| Problem details |
All that belongs in the answer is the lines from the one containing "- *Scratch Studio*" to the end of the listing below, copied exactly, pictures excluded.

..............................

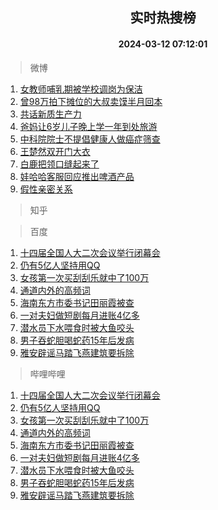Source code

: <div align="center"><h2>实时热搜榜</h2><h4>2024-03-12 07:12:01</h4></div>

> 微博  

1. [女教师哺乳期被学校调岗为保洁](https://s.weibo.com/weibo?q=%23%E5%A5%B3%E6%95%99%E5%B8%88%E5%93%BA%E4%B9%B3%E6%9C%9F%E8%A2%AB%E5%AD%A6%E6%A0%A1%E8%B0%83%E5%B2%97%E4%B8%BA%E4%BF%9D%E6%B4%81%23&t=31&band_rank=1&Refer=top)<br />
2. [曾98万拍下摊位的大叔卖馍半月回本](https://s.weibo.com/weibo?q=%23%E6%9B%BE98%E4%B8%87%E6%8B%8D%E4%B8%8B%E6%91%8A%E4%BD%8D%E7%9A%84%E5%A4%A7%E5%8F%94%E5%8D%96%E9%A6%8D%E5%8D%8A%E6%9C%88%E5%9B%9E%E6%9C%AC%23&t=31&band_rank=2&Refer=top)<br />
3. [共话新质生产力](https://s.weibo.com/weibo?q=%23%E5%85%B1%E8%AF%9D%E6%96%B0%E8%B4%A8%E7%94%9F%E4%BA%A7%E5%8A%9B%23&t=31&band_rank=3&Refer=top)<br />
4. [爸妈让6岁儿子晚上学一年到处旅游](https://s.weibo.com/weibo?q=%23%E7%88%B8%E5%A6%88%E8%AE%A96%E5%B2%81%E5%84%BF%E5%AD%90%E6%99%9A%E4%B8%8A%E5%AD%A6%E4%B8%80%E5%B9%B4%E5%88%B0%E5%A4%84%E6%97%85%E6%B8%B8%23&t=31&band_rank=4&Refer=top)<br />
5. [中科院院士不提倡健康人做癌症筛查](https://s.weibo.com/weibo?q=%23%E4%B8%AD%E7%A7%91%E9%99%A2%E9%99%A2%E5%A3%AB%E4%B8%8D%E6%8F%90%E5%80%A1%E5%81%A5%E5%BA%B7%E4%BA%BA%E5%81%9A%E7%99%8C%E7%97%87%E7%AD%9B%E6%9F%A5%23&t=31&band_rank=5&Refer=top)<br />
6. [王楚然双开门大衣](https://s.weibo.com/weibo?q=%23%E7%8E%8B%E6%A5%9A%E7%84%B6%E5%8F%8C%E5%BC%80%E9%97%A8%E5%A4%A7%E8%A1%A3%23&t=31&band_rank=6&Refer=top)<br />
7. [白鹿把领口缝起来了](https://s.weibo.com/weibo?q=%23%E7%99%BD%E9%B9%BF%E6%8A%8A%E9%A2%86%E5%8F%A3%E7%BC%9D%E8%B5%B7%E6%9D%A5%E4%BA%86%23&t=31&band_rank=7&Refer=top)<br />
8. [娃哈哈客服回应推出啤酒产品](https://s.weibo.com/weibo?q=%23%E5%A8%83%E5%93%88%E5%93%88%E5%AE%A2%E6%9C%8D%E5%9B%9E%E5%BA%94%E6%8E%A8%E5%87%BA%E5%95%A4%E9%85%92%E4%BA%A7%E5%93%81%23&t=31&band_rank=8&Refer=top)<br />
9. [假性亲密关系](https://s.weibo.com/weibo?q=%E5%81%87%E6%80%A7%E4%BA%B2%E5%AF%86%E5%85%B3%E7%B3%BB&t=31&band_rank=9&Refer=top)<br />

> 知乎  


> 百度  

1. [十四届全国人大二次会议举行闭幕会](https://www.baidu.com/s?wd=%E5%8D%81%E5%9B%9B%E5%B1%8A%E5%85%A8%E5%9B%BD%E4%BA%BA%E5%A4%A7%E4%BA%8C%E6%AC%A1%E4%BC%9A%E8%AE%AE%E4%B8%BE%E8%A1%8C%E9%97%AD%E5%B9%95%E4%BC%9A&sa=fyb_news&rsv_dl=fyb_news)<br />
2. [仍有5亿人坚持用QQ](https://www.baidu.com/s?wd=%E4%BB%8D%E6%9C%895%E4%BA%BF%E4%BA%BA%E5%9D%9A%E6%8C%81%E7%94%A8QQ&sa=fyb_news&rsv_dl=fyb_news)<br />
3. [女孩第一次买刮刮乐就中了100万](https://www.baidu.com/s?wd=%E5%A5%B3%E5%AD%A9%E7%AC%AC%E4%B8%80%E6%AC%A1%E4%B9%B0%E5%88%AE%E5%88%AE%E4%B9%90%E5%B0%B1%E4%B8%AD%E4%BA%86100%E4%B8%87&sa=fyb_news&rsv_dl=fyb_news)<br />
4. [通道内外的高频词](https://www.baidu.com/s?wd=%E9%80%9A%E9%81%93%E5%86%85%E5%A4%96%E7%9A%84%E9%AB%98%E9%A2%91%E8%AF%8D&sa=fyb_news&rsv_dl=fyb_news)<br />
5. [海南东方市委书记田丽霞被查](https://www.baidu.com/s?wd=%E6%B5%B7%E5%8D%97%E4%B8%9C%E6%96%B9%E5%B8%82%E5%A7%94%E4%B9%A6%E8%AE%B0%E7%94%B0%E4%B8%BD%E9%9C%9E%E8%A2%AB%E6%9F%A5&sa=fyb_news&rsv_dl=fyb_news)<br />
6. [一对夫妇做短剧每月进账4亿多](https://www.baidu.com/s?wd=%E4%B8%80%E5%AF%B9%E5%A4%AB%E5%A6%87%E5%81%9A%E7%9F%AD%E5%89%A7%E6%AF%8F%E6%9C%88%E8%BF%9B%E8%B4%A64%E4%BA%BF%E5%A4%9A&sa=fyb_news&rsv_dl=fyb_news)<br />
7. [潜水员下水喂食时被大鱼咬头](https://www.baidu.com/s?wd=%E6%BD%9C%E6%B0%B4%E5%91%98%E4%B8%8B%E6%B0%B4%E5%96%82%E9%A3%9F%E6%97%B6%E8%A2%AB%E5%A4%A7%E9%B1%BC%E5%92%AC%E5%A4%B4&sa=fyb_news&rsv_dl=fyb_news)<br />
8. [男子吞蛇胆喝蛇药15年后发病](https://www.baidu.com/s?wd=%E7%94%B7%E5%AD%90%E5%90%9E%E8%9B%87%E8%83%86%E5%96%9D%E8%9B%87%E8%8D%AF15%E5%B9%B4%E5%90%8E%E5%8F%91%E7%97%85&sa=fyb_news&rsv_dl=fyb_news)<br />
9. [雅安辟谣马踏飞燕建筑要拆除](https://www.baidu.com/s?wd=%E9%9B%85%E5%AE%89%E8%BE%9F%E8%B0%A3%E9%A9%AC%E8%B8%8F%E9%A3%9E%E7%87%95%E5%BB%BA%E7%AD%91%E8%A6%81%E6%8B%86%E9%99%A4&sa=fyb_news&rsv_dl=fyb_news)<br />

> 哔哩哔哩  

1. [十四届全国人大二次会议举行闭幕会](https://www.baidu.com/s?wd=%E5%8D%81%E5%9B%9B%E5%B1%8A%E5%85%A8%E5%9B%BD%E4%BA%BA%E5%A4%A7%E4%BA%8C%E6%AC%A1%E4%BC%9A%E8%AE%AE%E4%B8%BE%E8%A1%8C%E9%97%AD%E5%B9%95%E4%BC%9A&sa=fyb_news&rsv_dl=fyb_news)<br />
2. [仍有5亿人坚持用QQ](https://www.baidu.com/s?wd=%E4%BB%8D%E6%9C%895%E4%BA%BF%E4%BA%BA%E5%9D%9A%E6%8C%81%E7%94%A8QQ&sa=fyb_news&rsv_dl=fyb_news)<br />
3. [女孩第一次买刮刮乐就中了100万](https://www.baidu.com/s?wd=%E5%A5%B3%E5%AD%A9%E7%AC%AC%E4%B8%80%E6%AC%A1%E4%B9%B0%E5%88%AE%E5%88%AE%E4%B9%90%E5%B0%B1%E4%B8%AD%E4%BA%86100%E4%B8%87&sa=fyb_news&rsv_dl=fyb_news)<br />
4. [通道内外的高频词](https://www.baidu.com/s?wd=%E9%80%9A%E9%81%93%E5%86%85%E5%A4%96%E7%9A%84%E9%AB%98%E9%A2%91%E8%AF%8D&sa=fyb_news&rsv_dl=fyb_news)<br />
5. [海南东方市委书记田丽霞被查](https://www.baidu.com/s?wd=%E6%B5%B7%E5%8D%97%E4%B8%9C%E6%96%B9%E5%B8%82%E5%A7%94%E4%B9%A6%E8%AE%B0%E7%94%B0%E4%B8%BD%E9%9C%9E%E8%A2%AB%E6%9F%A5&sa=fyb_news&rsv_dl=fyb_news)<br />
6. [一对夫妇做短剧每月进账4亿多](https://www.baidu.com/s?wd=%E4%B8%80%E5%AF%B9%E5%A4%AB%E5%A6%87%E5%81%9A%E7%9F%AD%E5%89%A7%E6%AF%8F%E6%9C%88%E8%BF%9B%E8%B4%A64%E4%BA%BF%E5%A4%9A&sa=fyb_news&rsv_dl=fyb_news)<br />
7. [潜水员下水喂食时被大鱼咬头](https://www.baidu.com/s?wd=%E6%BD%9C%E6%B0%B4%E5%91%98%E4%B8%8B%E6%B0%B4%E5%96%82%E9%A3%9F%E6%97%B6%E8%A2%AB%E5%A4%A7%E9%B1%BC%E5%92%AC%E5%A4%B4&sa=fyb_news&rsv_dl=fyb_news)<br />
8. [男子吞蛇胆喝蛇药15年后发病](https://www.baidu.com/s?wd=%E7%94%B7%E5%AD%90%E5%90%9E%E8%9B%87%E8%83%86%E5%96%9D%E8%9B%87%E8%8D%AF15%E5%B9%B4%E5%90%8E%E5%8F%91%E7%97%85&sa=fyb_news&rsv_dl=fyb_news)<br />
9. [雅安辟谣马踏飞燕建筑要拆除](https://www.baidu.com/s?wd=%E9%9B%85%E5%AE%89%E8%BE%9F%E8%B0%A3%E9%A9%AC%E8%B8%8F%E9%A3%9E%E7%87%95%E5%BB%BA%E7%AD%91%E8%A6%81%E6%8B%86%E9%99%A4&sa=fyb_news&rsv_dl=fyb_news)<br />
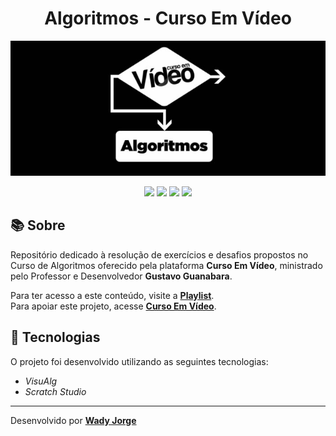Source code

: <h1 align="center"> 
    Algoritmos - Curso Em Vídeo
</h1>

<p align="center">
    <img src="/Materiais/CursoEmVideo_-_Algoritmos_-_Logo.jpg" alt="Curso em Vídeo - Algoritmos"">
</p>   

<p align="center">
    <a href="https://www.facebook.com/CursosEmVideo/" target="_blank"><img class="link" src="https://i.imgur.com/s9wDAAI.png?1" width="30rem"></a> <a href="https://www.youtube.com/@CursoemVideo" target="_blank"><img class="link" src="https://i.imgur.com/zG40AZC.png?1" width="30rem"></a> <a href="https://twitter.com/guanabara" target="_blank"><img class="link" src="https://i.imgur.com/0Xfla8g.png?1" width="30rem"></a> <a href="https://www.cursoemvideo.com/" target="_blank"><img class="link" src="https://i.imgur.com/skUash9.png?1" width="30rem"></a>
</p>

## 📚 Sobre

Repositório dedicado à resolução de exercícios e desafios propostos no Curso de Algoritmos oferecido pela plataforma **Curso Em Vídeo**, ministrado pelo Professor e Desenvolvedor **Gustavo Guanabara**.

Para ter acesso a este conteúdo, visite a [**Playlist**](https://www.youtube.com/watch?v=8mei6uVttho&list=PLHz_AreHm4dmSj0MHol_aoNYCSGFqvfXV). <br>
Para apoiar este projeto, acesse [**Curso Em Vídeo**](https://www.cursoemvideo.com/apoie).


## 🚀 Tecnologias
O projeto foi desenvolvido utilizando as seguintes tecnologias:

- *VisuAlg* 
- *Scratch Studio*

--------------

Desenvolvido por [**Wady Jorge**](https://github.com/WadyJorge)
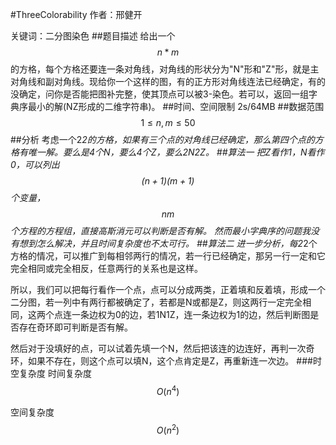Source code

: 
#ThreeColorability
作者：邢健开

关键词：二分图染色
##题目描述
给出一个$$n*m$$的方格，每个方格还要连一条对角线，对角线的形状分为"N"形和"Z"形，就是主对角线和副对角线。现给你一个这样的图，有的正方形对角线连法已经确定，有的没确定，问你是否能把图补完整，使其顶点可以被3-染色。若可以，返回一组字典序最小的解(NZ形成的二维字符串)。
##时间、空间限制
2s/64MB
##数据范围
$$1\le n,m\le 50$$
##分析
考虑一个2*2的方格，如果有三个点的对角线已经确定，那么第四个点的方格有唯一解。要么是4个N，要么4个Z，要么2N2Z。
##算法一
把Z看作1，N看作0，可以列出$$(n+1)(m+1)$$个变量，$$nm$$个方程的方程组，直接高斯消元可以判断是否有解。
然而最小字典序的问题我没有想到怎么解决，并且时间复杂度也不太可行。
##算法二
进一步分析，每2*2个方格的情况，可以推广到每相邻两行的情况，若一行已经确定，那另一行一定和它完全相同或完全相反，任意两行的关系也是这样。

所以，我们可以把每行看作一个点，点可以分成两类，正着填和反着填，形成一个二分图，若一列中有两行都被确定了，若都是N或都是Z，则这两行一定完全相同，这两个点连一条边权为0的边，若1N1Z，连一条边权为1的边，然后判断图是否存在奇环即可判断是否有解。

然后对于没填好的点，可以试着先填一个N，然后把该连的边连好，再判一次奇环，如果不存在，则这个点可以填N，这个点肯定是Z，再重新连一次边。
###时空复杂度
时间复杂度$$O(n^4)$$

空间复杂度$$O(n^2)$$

..............................

| Answer below |
- *Scratch Studio*

--------------

Desenvolvido por [**Wady Jorge**](https://github.com/WadyJorge)
Source code

: 
#ThreeColorability
作者：邢健开

关键词：二分图染色
##题目描述
给出一个$$n*m$$的方格，每个方格还要连一条对角线，对角线的形状分为"N"形和"Z"形，就是主对角线和副对角线。现给你一个这样的图，有的正方形对角线连法已经确定，有的没确定，问你是否能把图补完整，使其顶点可以被3-染色。若可以，返回一组字典序最小的解(NZ形成的二维字符串)。
##时间、空间限制
2s/64MB
##数据范围
$$1\le n,m\le 50$$
##分析
考虑一个2*2的方格，如果有三个点的对角线已经确定，那么第四个点的方格有唯一解。要么是4个N，要么4个Z，要么2N2Z。
##算法一
把Z看作1，N看作0，可以列出$$(n+1)(m+1)$$个变量，$$nm$$个方程的方程组，直接高斯消元可以判断是否有解。
然而最小字典序的问题我没有想到怎么解决，并且时间复杂度也不太可行。
##算法二
进一步分析，每2*2个方格的情况，可以推广到每相邻两行的情况，若一行已经确定，那另一行一定和它完全相同或完全相反，任意两行的关系也是这样。

所以，我们可以把每行看作一个点，点可以分成两类，正着填和反着填，形成一个二分图，若一列中有两行都被确定了，若都是N或都是Z，则这两行一定完全相同，这两个点连一条边权为0的边，若1N1Z，连一条边权为1的边，然后判断图是否存在奇环即可判断是否有解。

然后对于没填好的点，可以试着先填一个N，然后把该连的边连好，再判一次奇环，如果不存在，则这个点可以填N，这个点肯定是Z，再重新连一次边。
###时空复杂度
时间复杂度$$O(n^4)$$

空间复杂度$$O(n^2)$$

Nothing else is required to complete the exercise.